The screening formed the highlight of a day-long exhibition about the play's production, controversy and critical reception, as well as the notorious real-life local event that was Potter's inspiration for the plot. There were a series of talks and discussions led by longtime Potter-studies collaborators Jo Garde-Hansen of University Warwick, Jason Griffiths and Hannah Grist of University Gloucestershire. There were some insightful interventions from Phillippa Turner archivist in charge of the Dennis Potter archive & exhibition at the local Dean Heritage Centre, at one point clarifying the level of detail in Potter's script (having the original manuscript there for all to see). Discussions ranged from if and how Potter should be commemorated locally (a blue plaque?), to what the play tells us about trolling on social media today.
As well as Potter enthusiasts from far and wide, organisers were very pleased to also be in the company of Australian born actor Rosalie Horner who played the barmaid in the play. Now a successful film & television journalist Rosalie travelled to the Forest especially for the event.
The event brought new detail to the history of the production, aided by the remarkable archive of Lydbrook Historical Society's Lyn Walker that included photographs of the child extras of Lydbrook School pictured in full Victorian costume.

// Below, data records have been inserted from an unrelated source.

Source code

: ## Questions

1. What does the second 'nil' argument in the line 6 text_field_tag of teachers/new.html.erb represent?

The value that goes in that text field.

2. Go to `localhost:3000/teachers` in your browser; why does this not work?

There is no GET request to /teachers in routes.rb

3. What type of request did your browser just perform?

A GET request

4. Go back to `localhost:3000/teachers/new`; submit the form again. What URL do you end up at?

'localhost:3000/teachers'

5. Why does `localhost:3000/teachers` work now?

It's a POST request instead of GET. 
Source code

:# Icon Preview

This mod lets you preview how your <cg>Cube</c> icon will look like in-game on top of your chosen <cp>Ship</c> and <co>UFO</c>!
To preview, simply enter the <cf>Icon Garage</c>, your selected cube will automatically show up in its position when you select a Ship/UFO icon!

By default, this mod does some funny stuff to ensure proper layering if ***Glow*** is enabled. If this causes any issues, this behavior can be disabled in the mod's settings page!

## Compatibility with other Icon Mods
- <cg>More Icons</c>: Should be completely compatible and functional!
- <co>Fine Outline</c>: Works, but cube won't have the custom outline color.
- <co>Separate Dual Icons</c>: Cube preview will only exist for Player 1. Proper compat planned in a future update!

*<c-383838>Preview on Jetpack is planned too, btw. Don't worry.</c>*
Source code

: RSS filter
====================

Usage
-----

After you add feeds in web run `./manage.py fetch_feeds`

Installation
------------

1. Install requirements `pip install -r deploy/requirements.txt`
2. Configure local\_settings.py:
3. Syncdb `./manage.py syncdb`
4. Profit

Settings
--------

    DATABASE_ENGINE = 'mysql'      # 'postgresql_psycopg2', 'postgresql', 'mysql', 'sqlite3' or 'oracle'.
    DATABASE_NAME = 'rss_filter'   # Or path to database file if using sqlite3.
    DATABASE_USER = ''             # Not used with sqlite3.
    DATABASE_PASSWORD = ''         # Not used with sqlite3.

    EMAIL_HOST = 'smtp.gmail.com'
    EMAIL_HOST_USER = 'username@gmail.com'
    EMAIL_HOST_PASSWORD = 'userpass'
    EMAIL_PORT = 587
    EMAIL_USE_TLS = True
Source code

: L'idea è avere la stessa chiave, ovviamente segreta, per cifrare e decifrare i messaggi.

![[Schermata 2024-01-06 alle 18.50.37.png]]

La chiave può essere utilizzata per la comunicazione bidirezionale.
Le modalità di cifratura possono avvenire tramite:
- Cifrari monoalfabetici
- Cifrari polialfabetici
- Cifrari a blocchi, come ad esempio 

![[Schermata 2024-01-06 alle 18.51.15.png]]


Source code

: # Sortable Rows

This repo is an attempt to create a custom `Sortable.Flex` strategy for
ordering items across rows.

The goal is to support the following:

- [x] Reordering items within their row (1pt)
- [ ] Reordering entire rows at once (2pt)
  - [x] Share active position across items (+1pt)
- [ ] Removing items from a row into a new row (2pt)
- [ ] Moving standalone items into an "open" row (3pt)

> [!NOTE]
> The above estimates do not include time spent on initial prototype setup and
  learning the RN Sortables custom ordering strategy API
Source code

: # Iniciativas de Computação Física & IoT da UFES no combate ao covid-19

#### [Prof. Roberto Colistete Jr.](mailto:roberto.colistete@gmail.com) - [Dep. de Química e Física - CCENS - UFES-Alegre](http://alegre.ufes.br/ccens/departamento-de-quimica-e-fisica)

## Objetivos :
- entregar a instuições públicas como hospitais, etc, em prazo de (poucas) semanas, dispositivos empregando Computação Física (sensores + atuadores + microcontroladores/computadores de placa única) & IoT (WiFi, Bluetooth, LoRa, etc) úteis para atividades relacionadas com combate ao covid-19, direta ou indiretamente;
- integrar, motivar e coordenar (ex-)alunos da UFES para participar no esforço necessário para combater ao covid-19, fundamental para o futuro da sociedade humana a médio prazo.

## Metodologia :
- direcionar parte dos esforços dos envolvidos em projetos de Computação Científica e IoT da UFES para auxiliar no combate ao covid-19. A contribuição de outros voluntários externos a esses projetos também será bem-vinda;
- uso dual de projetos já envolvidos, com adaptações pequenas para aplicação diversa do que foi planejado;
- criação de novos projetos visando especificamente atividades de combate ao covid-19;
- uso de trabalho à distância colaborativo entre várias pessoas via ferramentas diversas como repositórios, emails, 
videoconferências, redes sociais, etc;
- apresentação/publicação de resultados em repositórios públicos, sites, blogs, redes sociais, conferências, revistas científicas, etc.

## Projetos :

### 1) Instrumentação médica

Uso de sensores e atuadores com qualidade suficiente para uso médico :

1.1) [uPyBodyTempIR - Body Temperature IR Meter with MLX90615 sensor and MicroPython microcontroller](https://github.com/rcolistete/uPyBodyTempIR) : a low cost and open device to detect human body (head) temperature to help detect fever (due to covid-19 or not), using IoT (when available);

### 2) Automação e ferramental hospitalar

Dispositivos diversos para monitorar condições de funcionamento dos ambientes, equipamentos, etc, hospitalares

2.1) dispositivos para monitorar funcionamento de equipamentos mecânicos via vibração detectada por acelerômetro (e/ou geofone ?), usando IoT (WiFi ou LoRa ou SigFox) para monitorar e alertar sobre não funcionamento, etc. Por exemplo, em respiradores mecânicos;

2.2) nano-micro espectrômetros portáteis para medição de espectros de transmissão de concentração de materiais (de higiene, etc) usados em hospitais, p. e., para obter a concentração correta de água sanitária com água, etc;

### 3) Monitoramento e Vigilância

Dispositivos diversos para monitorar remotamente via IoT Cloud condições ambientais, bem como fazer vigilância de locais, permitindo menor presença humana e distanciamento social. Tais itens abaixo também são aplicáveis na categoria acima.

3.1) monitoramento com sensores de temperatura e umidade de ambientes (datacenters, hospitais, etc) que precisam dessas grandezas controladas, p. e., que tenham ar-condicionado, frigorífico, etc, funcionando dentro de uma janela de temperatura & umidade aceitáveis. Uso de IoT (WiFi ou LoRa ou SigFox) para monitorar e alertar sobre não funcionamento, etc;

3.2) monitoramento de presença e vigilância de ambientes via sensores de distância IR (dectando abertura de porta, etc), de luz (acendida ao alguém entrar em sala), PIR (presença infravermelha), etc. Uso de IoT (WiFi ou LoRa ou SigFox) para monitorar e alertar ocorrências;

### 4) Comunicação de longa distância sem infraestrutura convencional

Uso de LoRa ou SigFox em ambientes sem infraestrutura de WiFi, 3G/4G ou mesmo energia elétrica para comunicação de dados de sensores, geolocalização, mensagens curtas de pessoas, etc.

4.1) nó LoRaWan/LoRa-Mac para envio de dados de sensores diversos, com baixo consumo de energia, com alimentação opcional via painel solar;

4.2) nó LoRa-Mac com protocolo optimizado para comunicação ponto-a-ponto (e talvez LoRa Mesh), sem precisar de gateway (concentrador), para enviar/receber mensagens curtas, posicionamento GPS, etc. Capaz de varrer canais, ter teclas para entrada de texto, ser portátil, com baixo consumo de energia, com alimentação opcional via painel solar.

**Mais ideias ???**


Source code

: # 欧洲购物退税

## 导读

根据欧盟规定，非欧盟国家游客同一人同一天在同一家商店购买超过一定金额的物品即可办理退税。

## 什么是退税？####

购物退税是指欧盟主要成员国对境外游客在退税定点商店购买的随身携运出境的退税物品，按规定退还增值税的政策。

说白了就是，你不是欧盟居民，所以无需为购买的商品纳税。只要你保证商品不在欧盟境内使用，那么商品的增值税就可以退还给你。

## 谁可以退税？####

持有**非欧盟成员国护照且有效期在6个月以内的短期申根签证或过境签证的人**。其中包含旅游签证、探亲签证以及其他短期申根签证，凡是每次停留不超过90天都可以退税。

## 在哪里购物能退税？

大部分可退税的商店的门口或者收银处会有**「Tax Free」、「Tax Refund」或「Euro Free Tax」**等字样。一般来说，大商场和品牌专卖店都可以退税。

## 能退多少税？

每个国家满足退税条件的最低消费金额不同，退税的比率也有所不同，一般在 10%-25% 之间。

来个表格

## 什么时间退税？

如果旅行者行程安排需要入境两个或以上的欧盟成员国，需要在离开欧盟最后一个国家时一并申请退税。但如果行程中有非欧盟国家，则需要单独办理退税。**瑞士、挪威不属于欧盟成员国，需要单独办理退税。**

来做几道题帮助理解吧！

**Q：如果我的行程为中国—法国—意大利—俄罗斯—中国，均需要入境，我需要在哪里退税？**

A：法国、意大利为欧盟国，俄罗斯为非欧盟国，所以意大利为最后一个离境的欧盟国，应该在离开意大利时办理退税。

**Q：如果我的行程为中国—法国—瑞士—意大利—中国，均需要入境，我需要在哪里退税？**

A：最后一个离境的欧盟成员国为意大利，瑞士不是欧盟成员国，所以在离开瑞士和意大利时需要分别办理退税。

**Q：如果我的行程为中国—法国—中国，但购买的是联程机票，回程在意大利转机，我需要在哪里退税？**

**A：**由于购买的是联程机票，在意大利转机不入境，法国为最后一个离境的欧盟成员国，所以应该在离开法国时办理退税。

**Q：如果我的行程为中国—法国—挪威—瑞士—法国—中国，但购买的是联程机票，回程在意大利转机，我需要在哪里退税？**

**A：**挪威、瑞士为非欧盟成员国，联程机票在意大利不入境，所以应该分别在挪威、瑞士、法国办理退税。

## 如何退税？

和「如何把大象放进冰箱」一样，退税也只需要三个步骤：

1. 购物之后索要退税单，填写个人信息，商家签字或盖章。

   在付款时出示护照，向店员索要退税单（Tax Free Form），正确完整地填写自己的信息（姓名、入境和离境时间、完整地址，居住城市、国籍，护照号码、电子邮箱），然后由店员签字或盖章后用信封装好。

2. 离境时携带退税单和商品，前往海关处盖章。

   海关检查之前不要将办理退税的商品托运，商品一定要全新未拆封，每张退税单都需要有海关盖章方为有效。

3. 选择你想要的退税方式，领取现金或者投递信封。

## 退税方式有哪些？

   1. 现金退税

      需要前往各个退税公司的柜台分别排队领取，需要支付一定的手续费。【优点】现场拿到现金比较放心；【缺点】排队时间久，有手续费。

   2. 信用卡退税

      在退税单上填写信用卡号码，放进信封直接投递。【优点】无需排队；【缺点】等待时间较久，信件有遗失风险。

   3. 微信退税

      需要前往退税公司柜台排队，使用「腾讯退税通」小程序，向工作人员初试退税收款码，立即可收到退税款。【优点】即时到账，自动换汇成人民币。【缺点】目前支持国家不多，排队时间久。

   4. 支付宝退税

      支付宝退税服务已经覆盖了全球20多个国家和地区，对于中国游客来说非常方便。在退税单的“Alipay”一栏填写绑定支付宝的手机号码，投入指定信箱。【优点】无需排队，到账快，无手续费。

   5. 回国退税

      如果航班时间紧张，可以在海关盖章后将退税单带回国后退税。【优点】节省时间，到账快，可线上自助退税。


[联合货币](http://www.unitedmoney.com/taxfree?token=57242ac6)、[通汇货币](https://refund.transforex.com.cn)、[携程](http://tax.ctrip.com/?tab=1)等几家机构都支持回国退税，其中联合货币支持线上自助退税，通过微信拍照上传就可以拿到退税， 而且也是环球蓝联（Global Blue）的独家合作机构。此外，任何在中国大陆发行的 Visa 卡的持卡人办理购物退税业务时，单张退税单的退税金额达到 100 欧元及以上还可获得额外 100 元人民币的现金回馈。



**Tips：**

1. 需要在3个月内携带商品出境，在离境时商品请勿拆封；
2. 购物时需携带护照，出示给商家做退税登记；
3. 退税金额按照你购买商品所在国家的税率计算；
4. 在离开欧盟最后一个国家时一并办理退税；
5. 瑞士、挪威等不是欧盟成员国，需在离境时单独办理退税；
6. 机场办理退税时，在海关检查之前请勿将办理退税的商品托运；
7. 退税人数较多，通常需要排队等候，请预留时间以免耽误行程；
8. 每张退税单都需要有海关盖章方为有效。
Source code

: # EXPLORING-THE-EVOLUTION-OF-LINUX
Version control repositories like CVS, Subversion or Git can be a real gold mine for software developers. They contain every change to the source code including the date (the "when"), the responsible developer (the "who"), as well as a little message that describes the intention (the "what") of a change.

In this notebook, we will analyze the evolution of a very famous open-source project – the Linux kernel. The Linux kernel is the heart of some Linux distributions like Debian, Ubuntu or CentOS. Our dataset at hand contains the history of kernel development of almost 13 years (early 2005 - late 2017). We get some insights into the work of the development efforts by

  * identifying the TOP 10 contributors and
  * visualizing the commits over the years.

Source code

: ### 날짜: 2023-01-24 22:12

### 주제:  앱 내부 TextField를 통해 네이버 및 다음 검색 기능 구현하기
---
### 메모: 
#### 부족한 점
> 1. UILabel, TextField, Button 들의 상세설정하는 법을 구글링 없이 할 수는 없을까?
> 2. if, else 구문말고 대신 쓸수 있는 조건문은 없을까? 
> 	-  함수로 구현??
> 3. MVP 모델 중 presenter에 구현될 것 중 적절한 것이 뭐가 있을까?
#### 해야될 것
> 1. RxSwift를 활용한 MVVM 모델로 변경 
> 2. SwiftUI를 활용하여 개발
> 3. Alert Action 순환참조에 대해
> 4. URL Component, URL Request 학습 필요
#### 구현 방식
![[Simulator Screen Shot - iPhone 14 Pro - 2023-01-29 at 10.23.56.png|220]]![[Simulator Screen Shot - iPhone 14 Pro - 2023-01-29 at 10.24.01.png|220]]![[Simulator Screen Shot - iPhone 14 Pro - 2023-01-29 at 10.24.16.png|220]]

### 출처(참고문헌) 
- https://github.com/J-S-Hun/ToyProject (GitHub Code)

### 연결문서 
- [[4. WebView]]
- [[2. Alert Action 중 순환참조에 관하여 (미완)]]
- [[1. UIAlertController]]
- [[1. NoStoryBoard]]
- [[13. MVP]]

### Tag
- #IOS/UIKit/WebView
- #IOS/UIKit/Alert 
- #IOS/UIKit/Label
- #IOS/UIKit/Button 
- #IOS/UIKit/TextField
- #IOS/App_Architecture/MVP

Not only were names put to faces, local residents also helped to identify exactly where scenes were filmed. This included local resident Paul Hayler (pictured) who even replicated the camera angle to compare how his house now had stood in then for the mocked-up pub exterior. Although dozens of interviews were completed on the day there are still lots of new leads to be followed up in the coming weeks.
The engagement in this event shows that Potter's work - especially 'Potter in Place' - continues to generate an enthusiastic and often impassioned following.